Add to that I am regularly asked for my opinion on the horsemanship of other horse people. “What do you think of so and so?” and “Who do you think I should get help from?” or “Isn’t so and so brilliant, what do you think?” are very common questions I get.


Most times I know at least a bit about the people being referred to, sometimes I know a lot but sometimes I am not familiar with the name at all.


Before I talk about the topic I want to discuss, I want to say something about the political correctness of giving an opinion on someone’s horsemanship skills.


Despite being criticized from time to time for giving my honest opinion, I will continue to give my honest opinion. I believe the importance of this is beyond the niceties of the old adage “if you can’t say anything nice about somebody, you shouldn’t say anything at all.” I feel that is a nonsense view that does nothing to help horses or the horse owners that ask for my opinion.
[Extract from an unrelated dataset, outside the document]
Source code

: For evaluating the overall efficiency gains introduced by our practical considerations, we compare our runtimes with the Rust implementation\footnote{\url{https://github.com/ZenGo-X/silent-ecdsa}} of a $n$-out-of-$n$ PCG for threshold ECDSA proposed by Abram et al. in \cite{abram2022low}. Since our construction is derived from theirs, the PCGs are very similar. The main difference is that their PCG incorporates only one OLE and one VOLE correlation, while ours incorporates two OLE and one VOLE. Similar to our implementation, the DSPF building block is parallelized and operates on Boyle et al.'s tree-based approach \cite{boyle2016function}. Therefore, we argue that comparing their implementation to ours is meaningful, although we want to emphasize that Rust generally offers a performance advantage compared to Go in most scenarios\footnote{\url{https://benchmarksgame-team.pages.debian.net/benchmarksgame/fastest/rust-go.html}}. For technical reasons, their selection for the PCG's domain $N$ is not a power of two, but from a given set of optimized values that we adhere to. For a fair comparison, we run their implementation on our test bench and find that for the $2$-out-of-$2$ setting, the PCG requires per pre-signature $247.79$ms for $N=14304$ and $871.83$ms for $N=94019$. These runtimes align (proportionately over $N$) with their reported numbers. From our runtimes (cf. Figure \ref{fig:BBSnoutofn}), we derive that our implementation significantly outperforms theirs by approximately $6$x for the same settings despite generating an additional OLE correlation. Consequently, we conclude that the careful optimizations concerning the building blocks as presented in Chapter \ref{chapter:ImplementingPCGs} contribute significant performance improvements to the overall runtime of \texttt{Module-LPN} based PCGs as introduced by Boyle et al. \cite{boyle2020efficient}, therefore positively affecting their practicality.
I am more interested in the welfare of horses than I am in the courtesy of being supportive of people whom I think work in a way that does not benefit horses. Nevertheless, I always try to be polite and respectful and fully explain the reasons behind any appraisal I make.
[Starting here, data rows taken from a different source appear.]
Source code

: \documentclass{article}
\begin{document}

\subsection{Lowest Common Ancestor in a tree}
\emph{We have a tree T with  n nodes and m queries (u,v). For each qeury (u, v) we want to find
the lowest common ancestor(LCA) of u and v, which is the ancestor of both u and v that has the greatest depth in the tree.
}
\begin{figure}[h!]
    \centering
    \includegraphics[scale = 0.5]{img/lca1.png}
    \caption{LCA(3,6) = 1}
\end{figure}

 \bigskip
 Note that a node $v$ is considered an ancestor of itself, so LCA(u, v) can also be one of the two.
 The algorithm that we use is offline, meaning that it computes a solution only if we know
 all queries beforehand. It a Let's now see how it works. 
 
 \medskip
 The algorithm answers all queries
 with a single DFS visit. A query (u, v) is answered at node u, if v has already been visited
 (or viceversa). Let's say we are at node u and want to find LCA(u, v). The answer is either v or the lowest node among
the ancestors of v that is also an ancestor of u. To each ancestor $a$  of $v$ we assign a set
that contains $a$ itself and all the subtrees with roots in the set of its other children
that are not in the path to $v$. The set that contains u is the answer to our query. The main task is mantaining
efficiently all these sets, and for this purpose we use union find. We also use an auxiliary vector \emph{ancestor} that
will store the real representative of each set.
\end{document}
I have said before on this page that I believe it is a responsibility of professional horse people to openly and politely discuss the methods and philosophy of each other so that the students who are looking for guidance can examine the pros and cons of each trainer or clinician. I don’t believe a polite “no comment” helps anybody – particularly the novice horse owner.


This is why I don’t censor different views and criticisms of my work on this page – as long as the comments are polite and respectful. Yet, I keep coming across other professionals who have a strict policy of deleting dissenting comments and banning those who make them.
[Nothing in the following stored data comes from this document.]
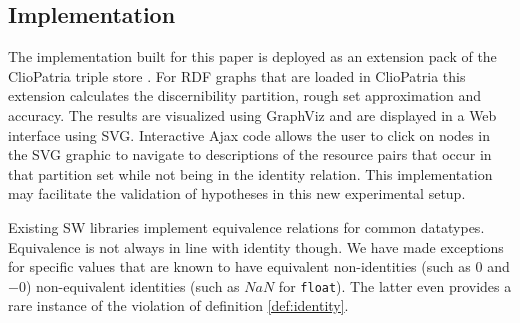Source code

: \subsection{Implementation}
\label{sec:implementation}

The implementation built for this paper is deployed as an extension pack
  of the ClioPatria triple store \cite{schreiber_2006}.
For RDF graphs that are loaded in ClioPatria this extension calculates
  the discernibility partition, rough set approximation and accuracy.
The results are visualized using GraphViz and are displayed in a
  Web interface using SVG.
Interactive Ajax code allows the user to click on nodes in the SVG graphic
  to navigate to descriptions of the resource pairs that occur in
  that partition set while not being in the identity relation.
This implementation may facilitate the validation of hypotheses in this
  new experimental setup.

Existing SW libraries implement equivalence relations for common datatypes.
Equivalence is not always in line with identity though.
We have made exceptions for specific values that are known to have
  equivalent non-identities (such as $0$ and $-0$)
  non-equivalent identities (such as $NaN$ for \texttt{float}).\cite{XSD11}
The latter even provides a rare instance of the violation of
  definition \ref{def:identity}.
So having made that clear, what I really want to talk about is what I look for when I am weighing up the quality of a person’s horse work.


It is my experience that many people get caught up in the hoopla of trainer’s presentation that they don’t see the real quality of the horsemanship behind the smoke and mirrors. Things like clever catch phrases, humorous presentations, a gift of the gab, wow-factor horse tricks, polished videos, long list of competition ribbons and awards etc, contribute a great deal to how we perceive a person’s horsemanship. The glitz, the tricks, and the smooth talk are so up front and attractive, that we often fail to see the emotional state of the horse behind it. It takes a lot of self-discipline to put that stuff aside and focus on how the horse is doing.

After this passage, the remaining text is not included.